[About this task]
Return exactly the span of lines that opens with the line containing "可通过以下方法获取云盘设备符。" and closes with the last line of the data, inclusive.

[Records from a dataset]
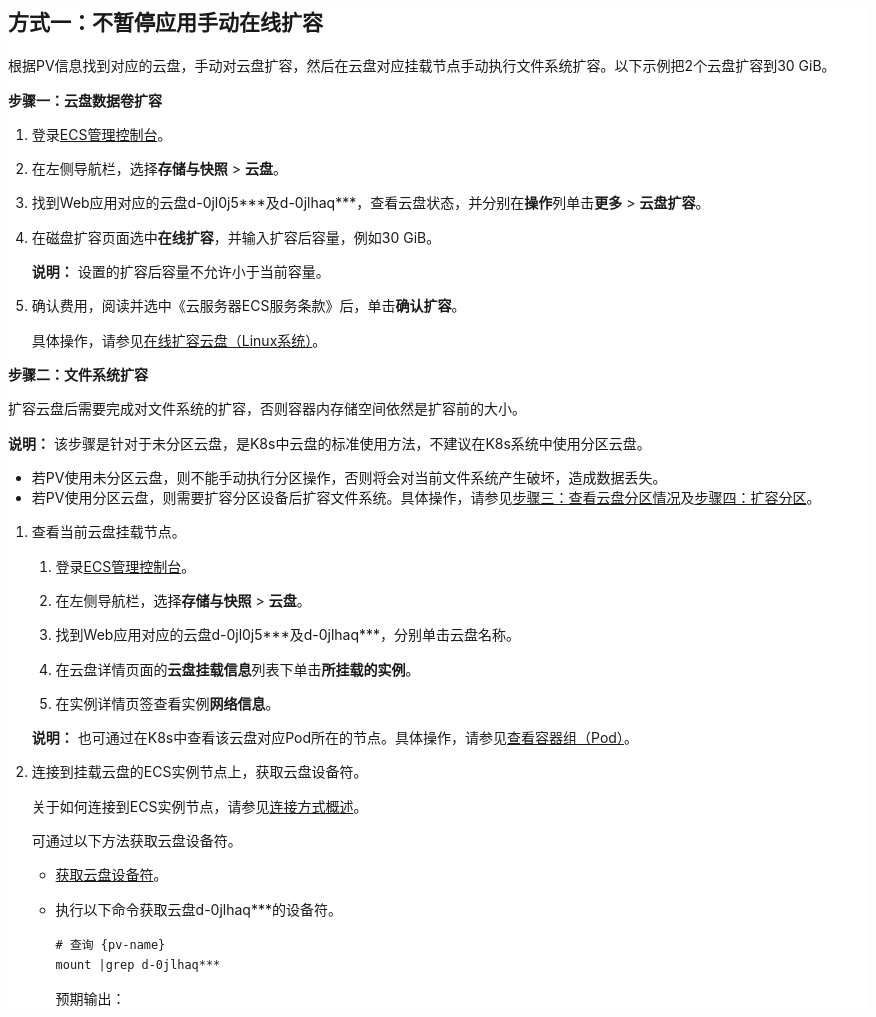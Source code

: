 ## 方式一：不暂停应用手动在线扩容

根据PV信息找到对应的云盘，手动对云盘扩容，然后在云盘对应挂载节点手动执行文件系统扩容。以下示例把2个云盘扩容到30 GiB。

**步骤一：云盘数据卷扩容**

1.  登录[ECS管理控制台](https://ecs.console.aliyun.com)。

2.  在左侧导航栏，选择**存储与快照** \> **云盘**。

3.  找到Web应用对应的云盘d-0jl0j5\*\*\*及d-0jlhaq\*\*\*，查看云盘状态，并分别在**操作**列单击**更多** \> **云盘扩容**。

4.  在磁盘扩容页面选中**在线扩容**，并输入扩容后容量，例如30 GiB。

    **说明：** 设置的扩容后容量不允许小于当前容量。

5.  确认费用，阅读并选中《云服务器ECS服务条款》后，单击**确认扩容**。

    具体操作，请参见[在线扩容云盘（Linux系统）](/intl.zh-CN/块存储/扩容云盘/在线扩容云盘（Linux系统）.md)。


**步骤二：文件系统扩容**

扩容云盘后需要完成对文件系统的扩容，否则容器内存储空间依然是扩容前的大小。

**说明：** 该步骤是针对于未分区云盘，是K8s中云盘的标准使用方法，不建议在K8s系统中使用分区云盘。

-   若PV使用未分区云盘，则不能手动执行分区操作，否则将会对当前文件系统产生破坏，造成数据丢失。
-   若PV使用分区云盘，则需要扩容分区设备后扩容文件系统。具体操作，请参见[步骤三：查看云盘分区情况](/intl.zh-CN/块存储/扩容云盘/在线扩容云盘（Linux系统）.md)及[步骤四：扩容分区](/intl.zh-CN/块存储/扩容云盘/在线扩容云盘（Linux系统）.mdsection_kmu_sxr_8jk)。

1.  查看当前云盘挂载节点。

    1.  登录[ECS管理控制台](https://ecs.console.aliyun.com)。

    2.  在左侧导航栏，选择**存储与快照** \> **云盘**。

    3.  找到Web应用对应的云盘d-0jl0j5\*\*\*及d-0jlhaq\*\*\*，分别单击云盘名称。

    4.  在云盘详情页面的**云盘挂载信息**列表下单击**所挂载的实例**。

    5.  在实例详情页签查看实例**网络信息**。

    **说明：** 也可通过在K8s中查看该云盘对应Pod所在的节点。具体操作，请参见[查看容器组（Pod）](/intl.zh-CN/Kubernetes集群用户指南/应用/工作负载/管理容器组（Pod）.md)。

2.  连接到挂载云盘的ECS实例节点上，获取云盘设备符。

    关于如何连接到ECS实例节点，请参见[连接方式概述](/intl.zh-CN/实例/连接实例/连接方式概述.md)。

    可通过以下方法获取云盘设备符。

    -   [获取云盘设备符](#step_3q5_c6f_yyn)。
    -   执行以下命令获取云盘d-0jlhaq\*\*\*的设备符。

        ```
        # 查询 {pv-name}
        mount |grep d-0jlhaq*** 
        ```

        预期输出：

[Result of the exercise]
    可通过以下方法获取云盘设备符。

    -   [获取云盘设备符](#step_3q5_c6f_yyn)。
    -   执行以下命令获取云盘d-0jlhaq\*\*\*的设备符。

        ```
        # 查询 {pv-name}
        mount |grep d-0jlhaq*** 
        ```

        预期输出：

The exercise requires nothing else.